4. You must not mistake infatuation for love.
In his letter, Kevin says: “I have never attempted to date a girl who was in a relationship before and she is the only girl I have ever met that I would do anything to spend my life with.”
Whoa nelly. Let’s slow down here. Lemme get this straight: you haven’t started dating her yet. Which means you’ve never made out with her, and obviously you’ve never had sex with her. And never spent any significant stretch of time (say, 24 hours in a row) with her.
And you think you want to spend your life with her? Hrm.
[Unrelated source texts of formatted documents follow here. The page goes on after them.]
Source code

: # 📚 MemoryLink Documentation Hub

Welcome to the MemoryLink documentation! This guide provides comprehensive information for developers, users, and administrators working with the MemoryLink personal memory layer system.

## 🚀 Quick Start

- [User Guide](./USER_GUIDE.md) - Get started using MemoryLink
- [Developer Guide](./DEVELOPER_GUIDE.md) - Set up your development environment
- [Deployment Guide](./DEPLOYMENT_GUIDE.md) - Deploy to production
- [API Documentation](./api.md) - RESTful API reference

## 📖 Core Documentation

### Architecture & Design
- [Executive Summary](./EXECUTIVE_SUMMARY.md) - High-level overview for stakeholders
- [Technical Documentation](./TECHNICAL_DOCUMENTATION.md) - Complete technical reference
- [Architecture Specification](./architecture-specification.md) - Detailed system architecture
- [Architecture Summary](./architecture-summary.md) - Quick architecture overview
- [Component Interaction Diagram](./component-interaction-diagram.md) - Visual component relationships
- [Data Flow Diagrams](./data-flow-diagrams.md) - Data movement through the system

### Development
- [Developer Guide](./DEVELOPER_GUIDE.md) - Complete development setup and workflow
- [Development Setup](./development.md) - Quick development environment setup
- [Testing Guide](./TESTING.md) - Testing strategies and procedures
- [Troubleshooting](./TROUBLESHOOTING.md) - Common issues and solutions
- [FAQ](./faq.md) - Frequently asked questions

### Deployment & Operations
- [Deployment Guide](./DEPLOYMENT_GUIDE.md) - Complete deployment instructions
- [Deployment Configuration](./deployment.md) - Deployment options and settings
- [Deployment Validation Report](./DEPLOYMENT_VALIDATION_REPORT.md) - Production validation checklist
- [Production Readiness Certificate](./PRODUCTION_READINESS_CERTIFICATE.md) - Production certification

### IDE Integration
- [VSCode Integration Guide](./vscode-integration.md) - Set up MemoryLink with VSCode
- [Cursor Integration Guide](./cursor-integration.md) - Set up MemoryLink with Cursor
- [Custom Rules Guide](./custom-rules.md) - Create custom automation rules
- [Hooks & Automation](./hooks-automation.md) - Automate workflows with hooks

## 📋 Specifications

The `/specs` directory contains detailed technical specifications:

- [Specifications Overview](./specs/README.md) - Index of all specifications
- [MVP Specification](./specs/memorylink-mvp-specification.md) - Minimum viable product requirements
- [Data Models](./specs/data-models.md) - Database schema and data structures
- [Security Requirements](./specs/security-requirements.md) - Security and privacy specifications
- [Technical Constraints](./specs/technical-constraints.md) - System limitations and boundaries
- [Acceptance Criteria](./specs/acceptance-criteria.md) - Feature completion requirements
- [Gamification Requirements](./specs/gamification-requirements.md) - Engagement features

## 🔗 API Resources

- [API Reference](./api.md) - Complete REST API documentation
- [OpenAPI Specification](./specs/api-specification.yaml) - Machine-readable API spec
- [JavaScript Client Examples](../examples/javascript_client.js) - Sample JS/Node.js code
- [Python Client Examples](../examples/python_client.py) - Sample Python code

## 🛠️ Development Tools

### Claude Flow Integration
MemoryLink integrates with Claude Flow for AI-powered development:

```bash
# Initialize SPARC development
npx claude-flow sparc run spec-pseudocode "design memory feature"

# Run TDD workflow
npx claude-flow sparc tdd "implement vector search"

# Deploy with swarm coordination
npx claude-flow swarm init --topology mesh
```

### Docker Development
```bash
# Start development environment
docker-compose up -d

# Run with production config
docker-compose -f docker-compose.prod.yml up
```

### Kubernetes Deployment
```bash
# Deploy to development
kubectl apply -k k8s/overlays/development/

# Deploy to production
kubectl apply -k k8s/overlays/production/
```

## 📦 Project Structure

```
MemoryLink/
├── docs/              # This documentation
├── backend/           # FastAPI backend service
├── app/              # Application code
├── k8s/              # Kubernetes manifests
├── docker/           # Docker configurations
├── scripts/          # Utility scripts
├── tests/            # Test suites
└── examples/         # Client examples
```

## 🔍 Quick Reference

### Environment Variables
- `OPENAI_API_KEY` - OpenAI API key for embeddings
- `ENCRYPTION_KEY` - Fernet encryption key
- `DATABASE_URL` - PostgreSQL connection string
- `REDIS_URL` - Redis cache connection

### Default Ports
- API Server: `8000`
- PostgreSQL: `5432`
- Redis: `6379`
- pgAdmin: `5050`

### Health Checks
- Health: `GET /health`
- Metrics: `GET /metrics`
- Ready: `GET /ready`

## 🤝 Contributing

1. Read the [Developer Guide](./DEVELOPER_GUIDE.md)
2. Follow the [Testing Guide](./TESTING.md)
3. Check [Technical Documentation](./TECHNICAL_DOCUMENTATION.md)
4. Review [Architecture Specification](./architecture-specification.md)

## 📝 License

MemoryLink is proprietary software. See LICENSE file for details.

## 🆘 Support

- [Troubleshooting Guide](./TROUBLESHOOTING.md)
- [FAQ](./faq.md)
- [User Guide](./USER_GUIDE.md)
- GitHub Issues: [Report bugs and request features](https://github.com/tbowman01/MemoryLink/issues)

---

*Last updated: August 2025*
What if she’s a horrible terrible kisser who mauls you like a rabid jaguar when you make out? Trust me – it ain’t as fun as it sounds. What if she’s terrible in the sack? What if you’re just sexually incompatible? What if you find out she’s a lazy, selfish unreliable harridan who makes your life miserable? (Good word, harridan – so very underutilized).
So instead of thinking you’re crazy in love with this girl whom you barely know, why not suspend judgment. Indefinitely. Because you really have no idea what she’s like. Heck, guys marry women and a year later find out they had no idea what she was like. What, you think the 50% of couples who get divorced weren’t in love when they got married?
So go forth and meet some more girls, my man. Preferably local ones, which leads to…
5. Know that a long-distance relationship is no relationship at all
Let me ask you this: it’s 11pm and you need toothpaste. Do you go to the 7-11 across the street, or the one 5 miles away in the city?
Here’s the deal: in the early stages of your development as an adult, you’re mostly figuring out how to date, how to love, how to be a good companion. You’re going to break up with everyone you date except for that one person you marry. And half the time in this country, you end up breaking up with her, too. All is fleeting.
So basically, all of your early relationships are a practice of how to love and be loving. For this purpose, I recommend the girl next door, not the one an hour away. If you’re serious about being fit, join a gym that’s close by, not across town. If she’s far enough to prevent spontaneity, then it’s a long-distance relationship. And at your age when you’re just learning this stuff, that’s not a constraint you need. Find someone local, buddy. You’re in college, for godssakes, so there should be plenty of lovely, eligible ladies everywhere.
To recap: think abundance; be prepared for her to change her mind early and often; be the one chased, not the chaser; get your head on straight; go local; and be desireless.
All the best
Dr A.
I’m wondering whether the excellent Dr. Ali might think Kevin was quicksanded in the dreaded “friend zone”? And if so, what is this dreaded zone? Can it be avoided?
The best way to avoid getting stuck in the friend zone is to frame the interaction such that she is chasing you. If you’re doing the chasing, then she can exile you to Justfriendsistan at will.
Has the most mindful Dr. Ali, in his personal experience with humans of the female persuasion, ever been exiled to Justfriendistan despite intelligent ju-jitsu reversa-visa framing?
There was a turbaned woman on the outskirts of Medina with beauty to whip instant sandstorms with a lift of her eyebrow — hazel eyes simmering beneath her veil — and a rich man with many oil wells courted her using the official Dr. Ali (c) reversing-the-framing method. She ignored him. He’s quicksanded in Justfriendistan. Is there no hope? Is there no way out?
Great post!
Just a quick q:
How can you reconcile ‘being the one chased’ with ‘taking the lead/making stuff happen’? It seems
like they’re mutually exclusive perhaps?